We will discuss how to use a single NVIDIA GPU for calculations. First, make sure you have at least one NVIDIA GPU installed. Then, download the NVIDIA driver and CUDA and follow the prompts to set the appropriate path. Once these preparations are complete, the nvidia-smi command can be used to view the graphics card information.

In [6]:
!nvidia-smi

Sun Jun 11 15:41:00 2023       
+---------------------------------------------------------------------------------------+
| NVIDIA-SMI 531.14                 Driver Version: 531.14       CUDA Version: 12.1     |
|-----------------------------------------+----------------------+----------------------+
| GPU  Name                      TCC/WDDM | Bus-Id        Disp.A | Volatile Uncorr. ECC |
| Fan  Temp  Perf            Pwr:Usage/Cap|         Memory-Usage | GPU-Util  Compute M. |
|                                         |                      |               MIG M. |
|   0  NVIDIA GeForce RTX 3050       WDDM | 00000000:26:00.0  On |                  N/A |
|  0%   39C    P8               14W / 130W|   1314MiB /  8192MiB |      7%      Default |
|                                         |                      |                  N/A |
+-----------------------------------------+----------------------+----------------------+
                                                                    

In [1]:
import torch
from torch import nn
from d2l import torch as d2l

### Computing Devices

We can specify devices, such as CPUs and GPUs, for storage and calculation. By default, tensors are created in the main memory and then use the CPU to calculate it.

In [2]:
torch.cuda.is_available()

True

In [3]:
def cpu():  #@save
    """Get the CPU device."""
    return torch.device('cpu')

def gpu(i=0):  #@save
    """Get a GPU device."""
    return torch.device(f'cuda:{i}')

cpu(), gpu(), gpu(1)

(device(type='cpu'),
 device(type='cuda', index=0),
 device(type='cuda', index=1))

In [4]:
def num_gpus():  #@save
    """Get the number of available GPUs."""
    return torch.cuda.device_count()

num_gpus()

1

Now we define two convenient functions that allow us to run code even if the requested GPUs do not exist.

In [5]:
def try_gpu(i=0):  #@save
    """Return gpu(i) if exists, otherwise return cpu()."""
    if num_gpus() >= i + 1:
        return gpu(i)
    return cpu()

def try_all_gpus():  #@save
    """Return all available GPUs, or [cpu(),] if no GPU exists."""
    return [gpu(i) for i in range(num_gpus())]

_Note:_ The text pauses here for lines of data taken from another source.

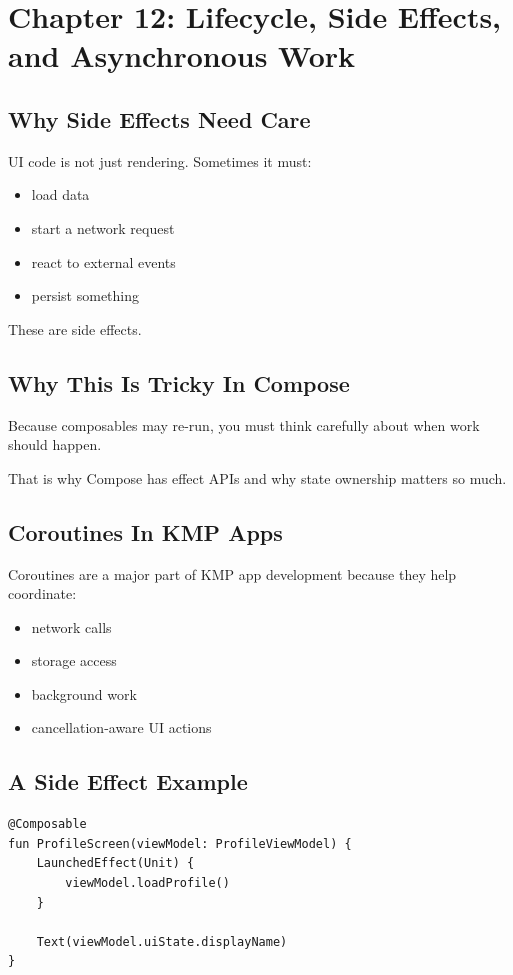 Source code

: \documentclass[11pt,a4paper]{article}
\begin{document}
\section{Chapter 12: Lifecycle, Side Effects, and Asynchronous Work}

\subsection{Why Side Effects Need Care}

UI code is not just rendering. Sometimes it must:
\begin{itemize}
    \item load data
    \item start a network request
    \item react to external events
    \item persist something
\end{itemize}

These are side effects.

\subsection{Why This Is Tricky In Compose}

Because composables may re-run, you must think carefully about when work should happen.

That is why Compose has effect APIs and why state ownership matters so much.

\subsection{Coroutines In KMP Apps}

Coroutines are a major part of KMP app development because they help coordinate:
\begin{itemize}
    \item network calls
    \item storage access
    \item background work
    \item cancellation-aware UI actions
\end{itemize}

\subsection{A Side Effect Example}

\begin{lstlisting}[style=kazekotlin]
@Composable
fun ProfileScreen(viewModel: ProfileViewModel) {
    LaunchedEffect(Unit) {
        viewModel.loadProfile()
    }

    Text(viewModel.uiState.displayName)
}
\end{lstlisting}
\end{document}
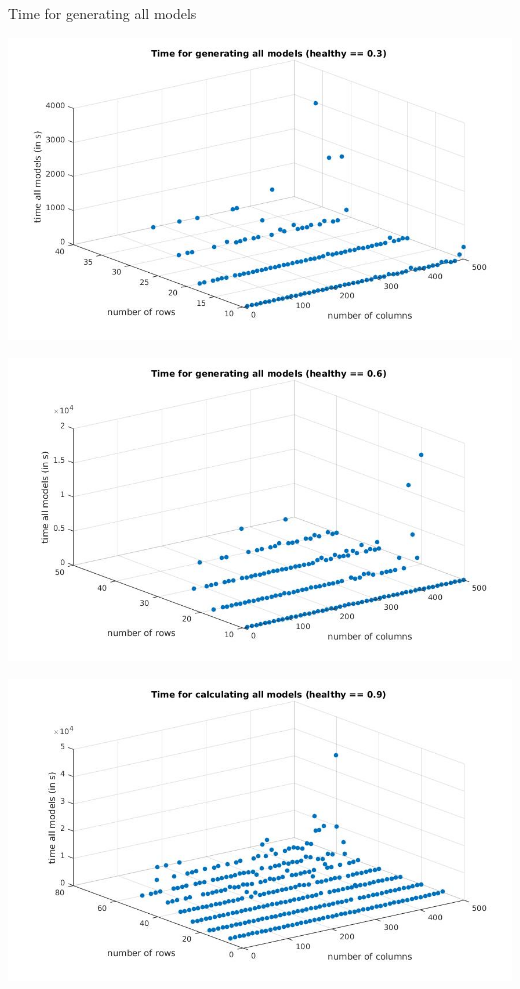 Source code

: \documentclass[10pt,dvipsnames]{beamer}
\begin{document}
\begin{frame}{Time for generating all models}
\begin{minipage}{0.5\textwidth}
\includegraphics[scale=0.2]{all_healthy03.jpg}
\end{minipage}
\begin{minipage}{0.4\textwidth}
\includegraphics[scale=0.2]{all_healthy06.jpg}
\end{minipage}
\begin{center}
\includegraphics[scale=0.2]{all_healthy09.jpg}
\end{center}
\end{frame}
\end{document}

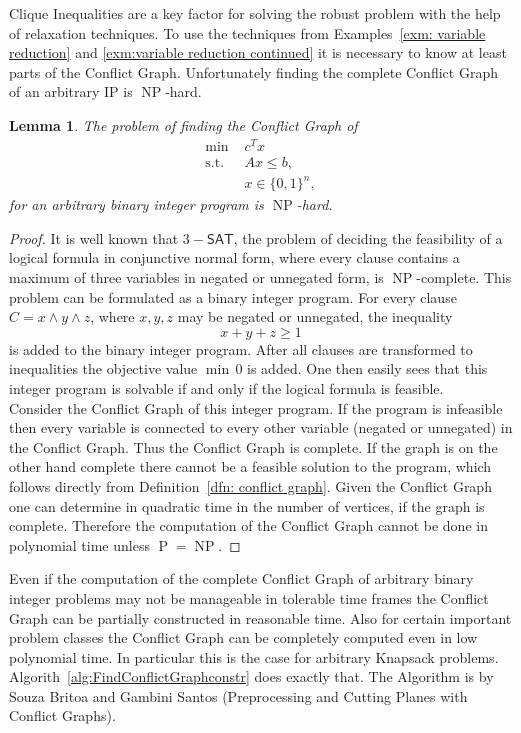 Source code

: \documentclass[titlepage, a4paper]{amsbook}
\theoremstyle{plain}
\newtheorem{lem}[thm]{Lemma}
\theoremstyle{break}
\theoremstyle{definition}
\theoremstyle{remark}
\numberwithin{equation}{thm}
\DeclareMathOperator{\NP}{NP}
\DeclareMathOperator{\PP}{P}
\begin{document}
Clique Inequalities are a key factor for solving the robust problem with the help of relaxation techniques. To use the techniques from Examples~\ref{exm: variable reduction} and \ref{exm:variable reduction continued} it is necessary to know at least parts of the Conflict Graph.
Unfortunately finding the complete Conflict Graph of an arbitrary IP
is $\NP$-hard.
\begin{lem}
The problem of finding the Conflict Graph of
\begin{align*}
    \text{min } &c^T x \\
    \text{s.t. } &Ax \leq b, \\
    &x \in \{0,1\}^n,
\end{align*}
for an arbitrary binary integer program is $\NP$-hard.
\end{lem}
\begin{proof}
It is well known that $3-\mathsf{SAT}$, the problem of deciding the feasibility of a logical formula in conjunctive normal form, where every clause contains a maximum of three variables in negated or unnegated form, is $\NP$-complete. This problem can be formulated as a binary integer program. For every clause $C=x \wedge y \wedge z$, where $x,y,z$ may be negated or unnegated, the inequality
\[x + y + z \geq 1\]
is added to the binary integer program. After all clauses are transformed to inequalities the objective value $\min\,0$ is added. One then easily sees that this integer program is solvable if and only if the logical formula is feasible. \\
Consider the Conflict Graph of this integer program. If the program is infeasible then every variable is connected to every other variable (negated or unnegated) in the Conflict Graph. Thus the Conflict Graph is complete. If the graph is on the other hand complete there cannot be a feasible solution to the program, which follows directly from Definition~\ref{dfn: conflict graph}. Given the Conflict Graph one can determine in quadratic time in the number of vertices, if the graph is complete. Therefore the computation of the Conflict Graph cannot be done in polynomial time unless $\PP = \NP$.
\end{proof}
Even if the computation of the complete Conflict Graph of arbitrary binary integer problems may not be manageable in tolerable time frames the Conflict Graph can be partially constructed in reasonable time. Also for certain important problem classes the Conflict Graph can be completely computed even in low polynomial time. In particular this is the case for arbitrary Knapsack problems. Algorith~\ref{alg:FindConflictGraphconstr} does exactly that. The Algorithm is by Souza Britoa and Gambini Santos (Preprocessing and Cutting Planes with Conflict Graphs).
\end{document}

try_gpu(), try_gpu(10), try_all_gpus()

(device(type='cuda', index=0),
 device(type='cpu'),
 [device(type='cuda', index=0)])

### Tensors and GPUs

By default, tensors are created on the CPU. We can query the device where the tensor is located.

In [6]:
x = torch.tensor([1, 2, 3])
x.device

device(type='cpu')

It is important to note that whenever we want to operate on multiple terms, they need to be on the same device. For instance, if we sum two tensors, we need to make sure that both arguments live on the same device—otherwise the framework would not know where to store the result or even how to decide where to perform the computation.

In [7]:
X = torch.ones(2, 3, device=try_gpu())
X

tensor([[1., 1., 1.],
        [1., 1., 1.]], device='cuda:0')

### Copying

In [18]:
Y = torch.rand(2, 3, device=try_gpu(0))
Y

tensor([[0.8152, 0.7892, 0.1153],
        [0.2649, 0.0082, 0.5552]], device='cuda:0')

In [16]:
Z = X.cuda()
print(X)
print(Z)

tensor([[1., 1., 1.],
        [1., 1., 1.]], device='cuda:0')
tensor([[1., 1., 1.],
        [1., 1., 1.]], device='cuda:0')


In [19]:
Y + Z

tensor([[1.8152, 1.7892, 1.1153],
        [1.2649, 1.0082, 1.5552]], device='cuda:0')

In [20]:
Z.cuda(0) is Z

True

### Side Notes

Transferring data between devices (CPU, GPUs, and other machines) is something that is much slower than computation. It also makes parallelization a lot more difficult, since we have to wait for data to be sent (or rather to be received) before we can proceed with more operations. This is why copy operations should be taken with great care. As a rule of thumb, many small operations are much worse than one big operation. Moreover, several operations at a time are much better than many single operations interspersed in the code unless you know what you are doing. This is the case since such operations can block if one device has to wait for the other before it can do something else. It is a bit like ordering your coffee in a queue rather than pre-ordering it by phone and finding out that it is ready when you are.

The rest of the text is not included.